■ EXERCISE ■
Can you quote, word for word, every line from the first line of the records below through the line containing "In the eyes", and nothing else?

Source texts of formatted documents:
==================================================
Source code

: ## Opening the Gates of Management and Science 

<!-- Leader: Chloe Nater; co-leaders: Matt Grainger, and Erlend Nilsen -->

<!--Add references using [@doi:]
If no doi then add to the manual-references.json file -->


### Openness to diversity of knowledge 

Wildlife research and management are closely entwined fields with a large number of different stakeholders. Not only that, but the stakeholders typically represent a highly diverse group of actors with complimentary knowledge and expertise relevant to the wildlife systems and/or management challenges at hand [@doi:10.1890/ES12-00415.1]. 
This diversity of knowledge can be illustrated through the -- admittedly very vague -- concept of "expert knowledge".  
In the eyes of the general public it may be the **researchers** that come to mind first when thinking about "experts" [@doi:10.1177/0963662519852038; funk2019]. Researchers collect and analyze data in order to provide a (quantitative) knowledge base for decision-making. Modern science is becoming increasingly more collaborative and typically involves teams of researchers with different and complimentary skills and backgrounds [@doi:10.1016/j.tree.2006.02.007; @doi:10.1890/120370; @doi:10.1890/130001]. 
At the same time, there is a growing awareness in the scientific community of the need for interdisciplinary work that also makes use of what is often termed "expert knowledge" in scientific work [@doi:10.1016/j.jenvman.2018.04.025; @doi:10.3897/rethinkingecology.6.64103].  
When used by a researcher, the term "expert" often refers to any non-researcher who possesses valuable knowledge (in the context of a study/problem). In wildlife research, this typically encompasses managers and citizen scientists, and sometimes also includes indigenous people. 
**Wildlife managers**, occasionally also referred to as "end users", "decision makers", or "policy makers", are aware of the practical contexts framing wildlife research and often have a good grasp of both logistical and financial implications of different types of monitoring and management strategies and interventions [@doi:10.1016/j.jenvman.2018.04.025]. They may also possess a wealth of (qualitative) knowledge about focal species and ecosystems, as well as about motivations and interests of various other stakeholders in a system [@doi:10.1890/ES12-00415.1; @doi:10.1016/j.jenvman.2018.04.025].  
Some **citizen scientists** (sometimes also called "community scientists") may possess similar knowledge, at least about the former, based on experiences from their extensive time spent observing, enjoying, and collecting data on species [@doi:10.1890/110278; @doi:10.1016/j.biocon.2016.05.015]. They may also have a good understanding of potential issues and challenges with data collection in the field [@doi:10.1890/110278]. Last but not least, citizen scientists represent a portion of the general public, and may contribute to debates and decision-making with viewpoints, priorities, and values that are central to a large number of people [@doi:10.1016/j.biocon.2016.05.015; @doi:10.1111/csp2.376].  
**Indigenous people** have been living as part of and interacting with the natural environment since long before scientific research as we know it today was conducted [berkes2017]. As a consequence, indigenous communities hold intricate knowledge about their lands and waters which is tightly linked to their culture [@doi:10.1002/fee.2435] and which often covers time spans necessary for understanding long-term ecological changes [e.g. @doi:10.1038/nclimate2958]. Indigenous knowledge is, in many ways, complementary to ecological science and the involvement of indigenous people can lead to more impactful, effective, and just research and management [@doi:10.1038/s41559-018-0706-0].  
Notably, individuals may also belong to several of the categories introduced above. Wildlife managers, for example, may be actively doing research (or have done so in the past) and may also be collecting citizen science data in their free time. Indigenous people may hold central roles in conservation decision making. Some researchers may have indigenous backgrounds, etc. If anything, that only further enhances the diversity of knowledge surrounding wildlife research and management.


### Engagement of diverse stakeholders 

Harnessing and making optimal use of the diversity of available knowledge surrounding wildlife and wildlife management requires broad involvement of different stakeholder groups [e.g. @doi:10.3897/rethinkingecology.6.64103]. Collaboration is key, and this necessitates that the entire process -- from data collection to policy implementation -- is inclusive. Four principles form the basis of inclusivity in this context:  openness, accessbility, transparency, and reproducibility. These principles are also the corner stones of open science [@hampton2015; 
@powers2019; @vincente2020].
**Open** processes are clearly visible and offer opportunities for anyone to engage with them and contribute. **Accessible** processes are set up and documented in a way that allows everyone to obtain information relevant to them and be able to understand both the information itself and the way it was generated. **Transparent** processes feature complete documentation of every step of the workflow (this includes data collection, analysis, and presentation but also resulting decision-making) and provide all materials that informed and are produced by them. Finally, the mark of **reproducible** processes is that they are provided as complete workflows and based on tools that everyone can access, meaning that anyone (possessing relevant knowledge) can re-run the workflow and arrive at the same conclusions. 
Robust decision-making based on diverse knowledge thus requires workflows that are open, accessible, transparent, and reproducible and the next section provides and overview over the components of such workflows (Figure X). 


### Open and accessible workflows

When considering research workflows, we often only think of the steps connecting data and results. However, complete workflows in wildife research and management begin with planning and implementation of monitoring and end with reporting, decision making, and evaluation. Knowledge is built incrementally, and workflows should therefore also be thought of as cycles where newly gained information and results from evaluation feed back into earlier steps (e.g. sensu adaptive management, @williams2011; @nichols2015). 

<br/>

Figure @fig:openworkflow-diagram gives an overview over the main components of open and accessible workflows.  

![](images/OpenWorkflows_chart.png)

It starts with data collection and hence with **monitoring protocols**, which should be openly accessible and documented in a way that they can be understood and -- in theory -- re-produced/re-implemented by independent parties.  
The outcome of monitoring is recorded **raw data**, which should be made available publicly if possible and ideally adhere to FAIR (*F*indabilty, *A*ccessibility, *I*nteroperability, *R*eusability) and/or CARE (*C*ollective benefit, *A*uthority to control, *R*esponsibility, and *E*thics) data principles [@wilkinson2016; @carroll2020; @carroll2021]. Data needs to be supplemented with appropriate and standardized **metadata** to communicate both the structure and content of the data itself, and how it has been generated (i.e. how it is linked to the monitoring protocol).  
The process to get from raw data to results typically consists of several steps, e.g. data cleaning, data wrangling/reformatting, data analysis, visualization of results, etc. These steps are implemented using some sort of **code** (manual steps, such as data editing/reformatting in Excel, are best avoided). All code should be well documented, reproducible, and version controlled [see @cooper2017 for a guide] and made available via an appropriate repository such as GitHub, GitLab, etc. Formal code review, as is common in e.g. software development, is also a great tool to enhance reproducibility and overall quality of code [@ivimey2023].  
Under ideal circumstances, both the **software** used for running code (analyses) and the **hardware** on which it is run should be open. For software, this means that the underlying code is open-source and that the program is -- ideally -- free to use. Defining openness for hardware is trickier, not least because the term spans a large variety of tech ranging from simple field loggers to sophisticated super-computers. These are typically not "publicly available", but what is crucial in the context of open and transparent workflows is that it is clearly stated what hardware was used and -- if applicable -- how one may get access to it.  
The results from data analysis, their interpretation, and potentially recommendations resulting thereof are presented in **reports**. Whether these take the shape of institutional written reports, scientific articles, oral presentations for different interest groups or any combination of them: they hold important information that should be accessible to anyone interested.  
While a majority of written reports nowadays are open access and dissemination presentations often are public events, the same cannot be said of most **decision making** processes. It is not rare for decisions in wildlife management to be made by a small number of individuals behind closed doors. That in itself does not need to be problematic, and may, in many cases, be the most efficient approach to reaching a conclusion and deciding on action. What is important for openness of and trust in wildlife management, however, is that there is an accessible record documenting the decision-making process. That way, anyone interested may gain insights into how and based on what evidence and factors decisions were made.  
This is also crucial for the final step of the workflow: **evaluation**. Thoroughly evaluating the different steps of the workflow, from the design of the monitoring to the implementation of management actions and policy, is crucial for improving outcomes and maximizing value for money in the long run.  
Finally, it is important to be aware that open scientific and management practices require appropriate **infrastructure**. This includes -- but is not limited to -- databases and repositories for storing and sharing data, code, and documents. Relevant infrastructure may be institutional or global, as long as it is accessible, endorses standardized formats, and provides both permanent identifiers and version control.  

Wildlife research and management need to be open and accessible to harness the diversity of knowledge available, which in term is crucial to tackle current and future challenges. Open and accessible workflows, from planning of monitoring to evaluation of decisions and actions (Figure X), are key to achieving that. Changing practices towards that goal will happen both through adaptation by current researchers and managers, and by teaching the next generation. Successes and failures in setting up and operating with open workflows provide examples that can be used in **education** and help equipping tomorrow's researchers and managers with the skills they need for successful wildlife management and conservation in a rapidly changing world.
==================================================
■ WRITTEN RESPONSE ■
Source code

: ## Opening the Gates of Management and Science 

<!-- Leader: Chloe Nater; co-leaders: Matt Grainger, and Erlend Nilsen -->

<!--Add references using [@doi:]
If no doi then add to the manual-references.json file -->


### Openness to diversity of knowledge 

Wildlife research and management are closely entwined fields with a large number of different stakeholders. Not only that, but the stakeholders typically represent a highly diverse group of actors with complimentary knowledge and expertise relevant to the wildlife systems and/or management challenges at hand [@doi:10.1890/ES12-00415.1]. 
This diversity of knowledge can be illustrated through the -- admittedly very vague -- concept of "expert knowledge".  
In the eyes of the general public it may be the **researchers** that come to mind first when thinking about "experts" [@doi:10.1177/0963662519852038; funk2019]. Researchers collect and analyze data in order to provide a (quantitative) knowledge base for decision-making. Modern science is becoming increasingly more collaborative and typically involves teams of researchers with different and complimentary skills and backgrounds [@doi:10.1016/j.tree.2006.02.007; @doi:10.1890/120370; @doi:10.1890/130001]. 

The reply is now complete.